If you want a chance to appear in "Watch Dogs," Ubisoft's upcoming video game criticizing the ubiquity of personal information on the Internet, you'd better be prepared to give them some of your personal information on the Internet.
/ Source: TechNewsDaily

If you want a chance to appear in "Watch Dogs," Ubisoft's upcoming video game criticizing the ubiquity of personal information on the Internet, you'd better be prepared to give them some of your personal information on the Internet.

Ubisoft recently updated the official " Watch Dogs " Facebook page with information about the Watch Dogs In-Game Profile Sweepstakes. This promotion offers 15 lucky winners the chance to appear in the final version of the game as nonplayable characters (NPCs). Ubisoft will select 50 others to have their likeness included in promotional materials.

To participate in this contest, though, Ubisoft lays on the irony pretty thick: You'll need to share with the French game developer whatever personal information you share on Facebook. Furthermore, you'll have to link your Facebook profile with your Uplay account (which monitors your progress in Ubisoft games).

Even entering the contest requires the installation of a Facebook app that demands access to your "public profile, friend list, email address and birthday." Verifying your entry requires a photograph, your full name, your occupation and three "novelty" facts about yourself (likely for a character biography, accessible from an in-game codex that keeps track of your friends and foes).

Of course, you'll have to accept Ubisoft's Terms of Service before entering the contest, and verify that you've read them (you probably won't read all the way through, though: they're 55 pages long). Along with the standard clauses that cover Ubisoft's legal bases, the Terms of Service also allow Ubisoft to profit indefinitely from your likeness in "Watch Dogs," if chosen, with only your in-game appearance as compensation.

In fact, even after you remove the Ubisoft app, Facebook warns that Ubisoft may hang onto your data, and you'll have to get in touch with the game developer regarding its own policies. For a game that casts its protagonist as a victim of high-tech surveillance systems and compromising personal information on the Internet, the irony in this promotion is impossible to miss. [See also: 10 Great Games You're Missing ]

Of course, if you really, really want the chance to see yourself in "Watch Dogs," these restrictions should not dissuade you. Ubisoft's Terms of Service for the contest are just about the same terms to which you agree every time you play "Assassin's Creed III" or "Far Cry 3" online.

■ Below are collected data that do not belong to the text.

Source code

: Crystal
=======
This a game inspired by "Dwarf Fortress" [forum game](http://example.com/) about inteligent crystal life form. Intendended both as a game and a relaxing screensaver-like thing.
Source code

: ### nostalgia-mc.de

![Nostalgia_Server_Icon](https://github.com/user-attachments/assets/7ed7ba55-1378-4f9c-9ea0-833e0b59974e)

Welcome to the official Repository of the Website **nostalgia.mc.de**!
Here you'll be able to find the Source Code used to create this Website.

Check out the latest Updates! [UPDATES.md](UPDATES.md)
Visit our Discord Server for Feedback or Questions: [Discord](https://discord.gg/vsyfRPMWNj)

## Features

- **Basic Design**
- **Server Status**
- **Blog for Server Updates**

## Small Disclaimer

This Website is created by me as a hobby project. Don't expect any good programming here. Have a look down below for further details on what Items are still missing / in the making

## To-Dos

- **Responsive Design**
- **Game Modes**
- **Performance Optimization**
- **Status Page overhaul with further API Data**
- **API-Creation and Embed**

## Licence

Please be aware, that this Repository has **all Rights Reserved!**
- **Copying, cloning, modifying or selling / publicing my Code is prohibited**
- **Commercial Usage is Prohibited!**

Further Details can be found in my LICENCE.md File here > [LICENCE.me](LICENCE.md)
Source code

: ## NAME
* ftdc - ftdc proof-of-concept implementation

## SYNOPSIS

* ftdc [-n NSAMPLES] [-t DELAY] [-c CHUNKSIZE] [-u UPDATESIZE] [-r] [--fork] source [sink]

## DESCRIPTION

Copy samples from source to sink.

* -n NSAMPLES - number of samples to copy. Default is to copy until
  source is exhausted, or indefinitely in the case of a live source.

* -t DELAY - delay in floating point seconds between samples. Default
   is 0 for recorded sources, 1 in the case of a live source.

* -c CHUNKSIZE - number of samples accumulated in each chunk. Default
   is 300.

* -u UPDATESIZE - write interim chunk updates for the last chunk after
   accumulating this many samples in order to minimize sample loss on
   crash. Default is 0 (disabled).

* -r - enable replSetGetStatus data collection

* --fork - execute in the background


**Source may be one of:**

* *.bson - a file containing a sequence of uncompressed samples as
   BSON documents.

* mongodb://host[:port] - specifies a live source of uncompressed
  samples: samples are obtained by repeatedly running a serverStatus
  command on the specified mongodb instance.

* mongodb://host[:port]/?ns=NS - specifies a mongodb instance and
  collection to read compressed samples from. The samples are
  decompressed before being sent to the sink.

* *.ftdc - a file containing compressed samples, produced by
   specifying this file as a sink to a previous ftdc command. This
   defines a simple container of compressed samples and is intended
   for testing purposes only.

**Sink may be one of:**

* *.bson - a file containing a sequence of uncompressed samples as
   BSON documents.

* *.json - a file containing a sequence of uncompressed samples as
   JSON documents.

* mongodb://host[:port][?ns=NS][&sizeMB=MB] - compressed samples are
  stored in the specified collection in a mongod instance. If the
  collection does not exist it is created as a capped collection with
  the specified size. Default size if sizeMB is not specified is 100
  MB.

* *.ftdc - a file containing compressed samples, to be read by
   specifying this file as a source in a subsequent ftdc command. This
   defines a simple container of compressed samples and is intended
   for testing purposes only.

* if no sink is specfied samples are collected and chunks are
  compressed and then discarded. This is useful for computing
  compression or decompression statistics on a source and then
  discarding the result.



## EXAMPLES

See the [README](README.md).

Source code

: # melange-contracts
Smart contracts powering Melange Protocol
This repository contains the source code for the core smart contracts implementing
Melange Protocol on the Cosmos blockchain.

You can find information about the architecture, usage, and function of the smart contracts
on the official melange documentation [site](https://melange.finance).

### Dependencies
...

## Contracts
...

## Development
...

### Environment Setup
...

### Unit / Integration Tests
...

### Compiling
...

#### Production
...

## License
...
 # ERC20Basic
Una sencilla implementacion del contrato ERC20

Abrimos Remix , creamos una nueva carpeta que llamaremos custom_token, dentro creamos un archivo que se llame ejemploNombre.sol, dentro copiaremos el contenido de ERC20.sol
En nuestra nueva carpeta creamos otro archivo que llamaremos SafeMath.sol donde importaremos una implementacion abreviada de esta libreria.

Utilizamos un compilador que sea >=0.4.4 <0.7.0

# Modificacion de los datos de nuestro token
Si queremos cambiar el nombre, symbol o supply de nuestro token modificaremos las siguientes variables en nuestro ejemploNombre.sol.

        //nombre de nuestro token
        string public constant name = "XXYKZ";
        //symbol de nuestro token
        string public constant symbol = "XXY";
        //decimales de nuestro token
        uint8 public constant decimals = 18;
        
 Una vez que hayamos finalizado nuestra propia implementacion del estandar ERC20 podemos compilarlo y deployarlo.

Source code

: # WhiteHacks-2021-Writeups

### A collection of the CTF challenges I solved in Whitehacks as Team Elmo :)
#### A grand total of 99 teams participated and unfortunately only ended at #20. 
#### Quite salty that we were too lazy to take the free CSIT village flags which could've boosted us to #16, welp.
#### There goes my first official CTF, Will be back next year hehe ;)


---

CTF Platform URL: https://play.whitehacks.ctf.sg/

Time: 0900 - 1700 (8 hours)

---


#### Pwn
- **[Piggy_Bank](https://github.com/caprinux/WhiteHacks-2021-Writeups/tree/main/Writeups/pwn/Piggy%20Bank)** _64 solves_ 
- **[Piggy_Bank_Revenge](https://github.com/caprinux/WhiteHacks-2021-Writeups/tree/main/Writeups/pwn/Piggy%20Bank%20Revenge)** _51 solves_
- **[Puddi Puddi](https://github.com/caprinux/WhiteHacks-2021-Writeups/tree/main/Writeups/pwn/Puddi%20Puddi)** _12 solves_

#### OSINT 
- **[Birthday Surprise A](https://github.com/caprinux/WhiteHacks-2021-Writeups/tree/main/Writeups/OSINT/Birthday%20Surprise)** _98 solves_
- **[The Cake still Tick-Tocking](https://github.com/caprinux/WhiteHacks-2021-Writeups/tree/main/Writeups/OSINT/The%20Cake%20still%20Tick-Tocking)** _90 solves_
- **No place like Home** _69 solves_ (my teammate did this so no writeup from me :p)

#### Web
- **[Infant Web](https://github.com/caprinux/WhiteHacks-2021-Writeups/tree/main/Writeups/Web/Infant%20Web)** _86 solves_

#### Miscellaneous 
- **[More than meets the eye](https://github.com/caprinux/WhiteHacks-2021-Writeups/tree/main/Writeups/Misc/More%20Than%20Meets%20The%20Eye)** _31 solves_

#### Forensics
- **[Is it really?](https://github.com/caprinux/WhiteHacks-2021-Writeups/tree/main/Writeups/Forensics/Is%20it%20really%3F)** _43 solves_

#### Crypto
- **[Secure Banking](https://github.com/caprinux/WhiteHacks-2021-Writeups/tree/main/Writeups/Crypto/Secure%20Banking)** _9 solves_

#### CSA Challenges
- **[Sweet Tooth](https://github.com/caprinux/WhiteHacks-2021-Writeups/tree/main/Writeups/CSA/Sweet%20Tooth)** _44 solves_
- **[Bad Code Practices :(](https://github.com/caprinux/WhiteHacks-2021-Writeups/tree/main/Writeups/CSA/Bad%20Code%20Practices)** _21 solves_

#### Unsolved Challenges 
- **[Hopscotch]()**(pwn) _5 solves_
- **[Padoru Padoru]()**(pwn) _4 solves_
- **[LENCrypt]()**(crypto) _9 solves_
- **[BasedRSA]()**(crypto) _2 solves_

Ubisoft also has no history of misusing fans' personal information — which, by the way, it already possesses if you have a Uplay account.

Whether this is the most incisive promotion in gaming history or simply one of the most paradoxical is anyone's guess. The contest argues — wittingly or unwittingly — that "Watch Dogs" is exactly the kind of critique that a hyperconnected society needs to play and analyze. The game will be released on Nov. 19 for all major platforms.